The problem with that thinking, Democratic Governor Jay Inslee responds, is that it's short-sighted: Cracks in the pontoons shouldn't become "a crack in confidence" that makes the state deadlock against badly needed transportation proposals, he said.

3. KING-5 confirms that hopeful arena investor Chris Hansen made a $30 million down payment on the Sacramento Kings, a further confirmation that—despite efforts in California to retain the team—the relocation of the Kings (AKA the new Sonics) to Seattle is more or less a fait accompli. 

4. The Atlantic responds to a proposal to add a tax as high as five percent to bicycle sales in Washington state (compared to a 0.7 percent car tab tax), calling the bike tax "an  important starting point in an inevitable discussion about sharing road costs."

If anything, we should be having a conversation about why drivers don't pay their fair share. The problem with that argument, of course, is that bicyclists (and transit riders) already share road costs—the overwhelming majority of cyclists already own cars and drive (meaning they pay all the taxes "drivers" pay), and those who don't still pay nearly half of the cost of roads and freeways they don't even use. (And cyclists who do ride on public roads certainly don't produce the wear and tear of cars, SUVs and trucks hundreds of times their weigh).

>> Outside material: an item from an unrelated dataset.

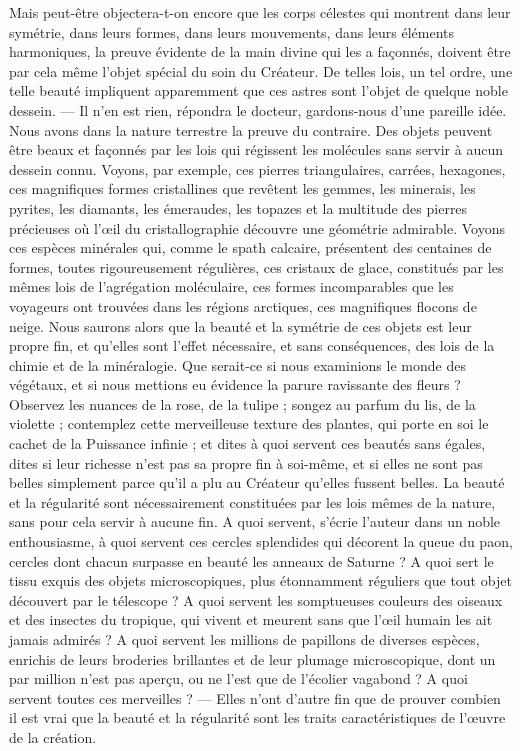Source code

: \documentclass[a4paper, 11pt, oneside, landscape]{article}
\begin{document}
Mais peut-être objectera-t-on encore que les corps célestes qui montrent dans leur symétrie, dans leurs formes, dans leurs mouvements, dans leurs éléments harmoniques, la preuve évidente de la main divine qui les a façonnés, doivent être par cela même l'objet spécial du soin du Créateur. De telles lois, un tel ordre, une telle beauté impliquent apparemment que ces astres sont l'objet de quelque noble dessein. --- Il n'en est rien, répondra le docteur, gardons-nous d'une pareille idée. Nous avons dans la nature terrestre la preuve du contraire. Des objets peuvent être beaux et façonnés par les lois qui régissent les molécules sans servir à aucun dessein connu. Voyons, par exemple, ces pierres triangulaires, carrées, hexagones, ces magnifiques formes cristallines que revêtent les gemmes, les minerais, les pyrites, les diamants, les émeraudes, les topazes et la multitude des pierres précieuses où l'œil du cristallographie découvre une géométrie admirable. Voyons ces espèces minérales qui, comme le spath calcaire, présentent des centaines de formes, toutes rigoureusement régulières, ces cristaux de glace, constitués par les mêmes lois de l'agrégation moléculaire, ces formes incomparables que les voyageurs ont trouvées dans les régions arctiques, ces magnifiques flocons de neige. Nous saurons alors que la beauté et la symétrie de ces objets est leur propre fin, et qu'elles sont l'effet nécessaire, et sans conséquences, des lois de la chimie et de la minéralogie. Que serait-ce si nous examinions le monde des végétaux, et si nous mettions eu évidence la parure ravissante des fleurs ? Observez les nuances de la rose, de la tulipe ; songez au parfum du lis, de la violette ; contemplez cette merveilleuse texture des plantes, qui porte en soi le cachet de la Puissance infinie ; et dites à quoi servent ces beautés sans égales, dites si leur richesse n'est pas sa propre fin à soi-même, et si elles ne sont pas belles simplement parce qu'il a plu au Créateur qu'elles fussent belles. La beauté et la régularité sont nécessairement constituées par les lois mêmes de la nature, sans pour cela servir à aucune fin. A quoi servent, s'écrie l'auteur dans un noble enthousiasme, à quoi servent ces cercles splendides qui décorent la queue du paon, cercles dont chacun surpasse en beauté les anneaux de Saturne ? A quoi sert le tissu exquis des objets microscopiques, plus étonnamment réguliers que tout objet découvert par le télescope ? A quoi servent les somptueuses couleurs des oiseaux et des insectes du tropique, qui vivent et meurent sans que l'œil humain les ait jamais admirés ? A quoi servent les millions de papillons de diverses espèces, enrichis de leurs broderies brillantes et de leur plumage microscopique, dont un par million n'est pas aperçu, ou ne l'est que de l'écolier vagabond ? A quoi servent toutes ces merveilles ? --- Elles n'ont d'autre fin que de prouver combien il est vrai que la beauté et la régularité sont les traits caractéristiques de l'œuvre de la création.
\end{document}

If anything, we should be having a conversation about why drivers don't pay their fair share. 

5. It's rare that we agree with arch-conservative online rag Sound Politics, but even a broken clock is right twice a day: In response to news that the 520 bridge could cost $100 million more than expected because of cracked pontoons, they write, "It's not the seemingly constant need for or the social value of new government projects and programs that is so infuriating. It is the consistent low-balling of the cost estimates, especially when trying to get voter approval for the taxes and/or bonds needed for funding." Hear, hear. 

6. At the Everett Herald, the liberal Economic Policy Institute's John Burbank argues against proposed legislation that would create a new type of high-interest payday loans, calling it "legal extortion." Back in 2010, the state passed legislation limiting the number of payday loans companies like MoneyTree could issue to customers in a single year, and reduced the interest rates they could charge. The new legislation would allow loans of up to $2,000, with effective interest rates of 200 percent or more.

MoneyTree CEO Dennis Bassford, Burbank points out, lives in a multi-million-dollar mansion on Mercer Island—the same community that has been complaining that it can't afford to pay a dollar or two in I-90 tolls to help fund the reconstruction of SR-520 between Seattle and the Eastside.